Des 36.568 Boukhariotes recensés en 1989[5] (dont 28.000 en Ouzbékistan), il n’en reste plus que quelques milliers dans toute la région, dont moins de 2.000 en Ouzbékistan, quelques familles au Kirghizstan et au Kazakhstan. Ils sont moins de 350 au Tadjikistan où la seule synagogue de Douchanbé datant du 19e siècle a été démolie en 2008 pour permettre la construction du palais présidentiel[6].

À Boukhara où ils étaient encore 12.000 en 1979, ils étaient encore 4.226 en 1989 (pour 8.328 à Tachkent, 4.611 à Samarcande), environ 800 en 2002, moins de 200 en 2011; il en va de même à Samarcande. Lorsqu’on visite les quartiers juifs de ces grandes cités historiques, il n’est pas rare de croiser des familles entières prêtes à émigrer, ou revenant d’une fête de départ, les yeux rougis. Les petits bazars locaux sont également remplis d’objets que les Juifs boukhariotes tentent de vendre pour ramasser quelques subsides.

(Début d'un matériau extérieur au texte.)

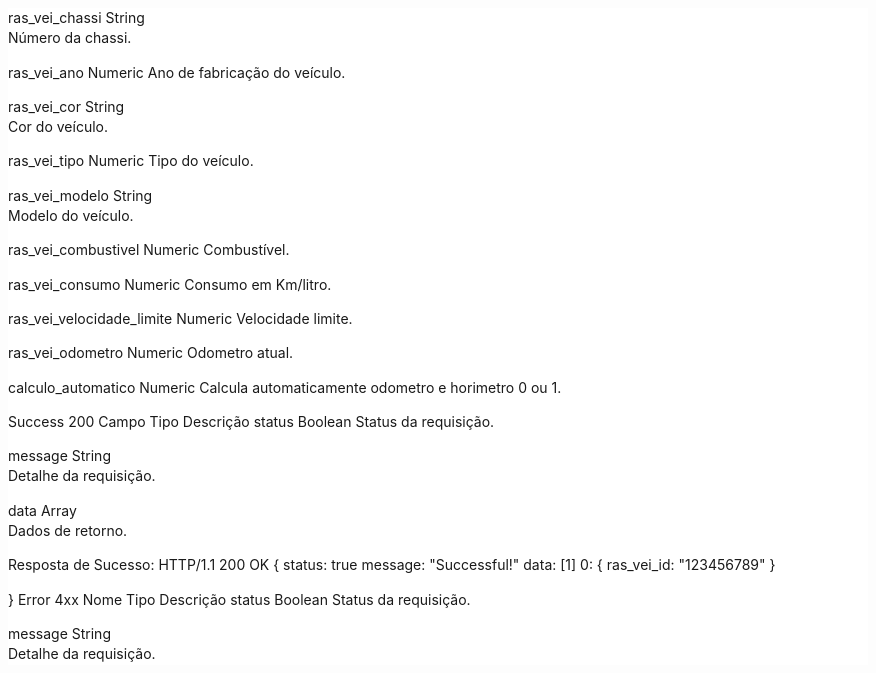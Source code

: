ras_vei_chassi	String	
Número da chassi.

ras_vei_ano	Numeric	
Ano de fabricação do veículo.

ras_vei_cor	String	
Cor do veículo.

ras_vei_tipo	Numeric	
Tipo do veículo.

ras_vei_modelo	String	
Modelo do veículo.

ras_vei_combustivel	Numeric	
Combustível.

ras_vei_consumo	Numeric	
Consumo em Km/litro.

ras_vei_velocidade_limite	Numeric	
Velocidade limite.

ras_vei_odometro	Numeric	
Odometro atual.

calculo_automatico	Numeric	
Calcula automaticamente odometro e horimetro 0 ou 1.

Success 200
Campo	Tipo	Descrição
status	Boolean	
Status da requisição.

message	String	
Detalhe da requisição.

data	Array	
Dados de retorno.

Resposta de Sucesso:
HTTP/1.1 200 OK
{
     status: true
     message: "Successful!"
     data: [1]
     0:  {
              ras_vei_id: "123456789"
          }

 }
Error 4xx
Nome	Tipo	Descrição
status	Boolean	
Status da requisição.

message	String	
Detalhe da requisição.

Leur renaissance aux États-Unis, en Israël et en Autriche où ils sont autant de diasporas de la diaspora, ouvre une nouvelle séquence dans leur histoire fascinante. Ils sont à présents répartis en deux groupes: environ 150.000 en Israël et autant dans le reste du monde, principalement aux États-Unis. Soutenus par des centres communautaires et religieux comme celui du Queens à New-York où ils sont 40.000 à bénéficier des largesses d’un milliardaire généreux, ils cherchent un nouveau souffle dans le Nouveau Monde, profitant de l’engouement que suscite dans les médias américains leur culture vestimentaire et musicale tissée dans les ors et les sonorités propres aux oasis de la Route de la soie. Sur la scène désertée centrasiatique de leur «fin de partie», il ne restera bientôt que les pierres tombales et la mémoire entretenues. Leur futur est désormais ailleurs.

Notes:

[1] Cf. C.Poujol, «Les relations entre l’Asie centrale et la Palestine ou les voies d’un sionisme affectif 1793 -1917» in Cahiers du Monde russe et soviétique, XXXII, (1), janvier-mars, 1991, p. 33-42.
[2] Cf. A.I.Ginzburg, Evrei v Uzbekistane [Les Juifs en Ouzbékistan], 1995, p. 113
[3] Dont 8500 sont évacués au Kazakhstan après 1941. Leur nombre s’élève à 12.000 en 2001, in Kazakhstan Country Report By National Conference of Soviet Jewry, 2000-2001.
[4] Le premier fondateur en est le rabbin Simkha Gorodetsky, Voir E.V.Abdullaev, «Les juifs achkénazes d’Ouzbékistan», in Cahiers d’Asie centrale, 2007, n°15-16, p. 307-321.
[5] En 1989, on compte 1.376.910 Ashkenazes parmi les 1.481.453 Juifs d’URSS. Entre cette date et décembre 1991, près de 400.000 d'entre eux émigrent en Israël. Cf. C.Poujol, Dictionnaire de l’Asie centrale, Paris, Ellipses, 2001.
[6] Source internet citant al-Arabya, 2008.

*INALCO, Paris.

Source photo: La grande synagogue de Boukhara, juillet 2010 (© Catherine Poujol).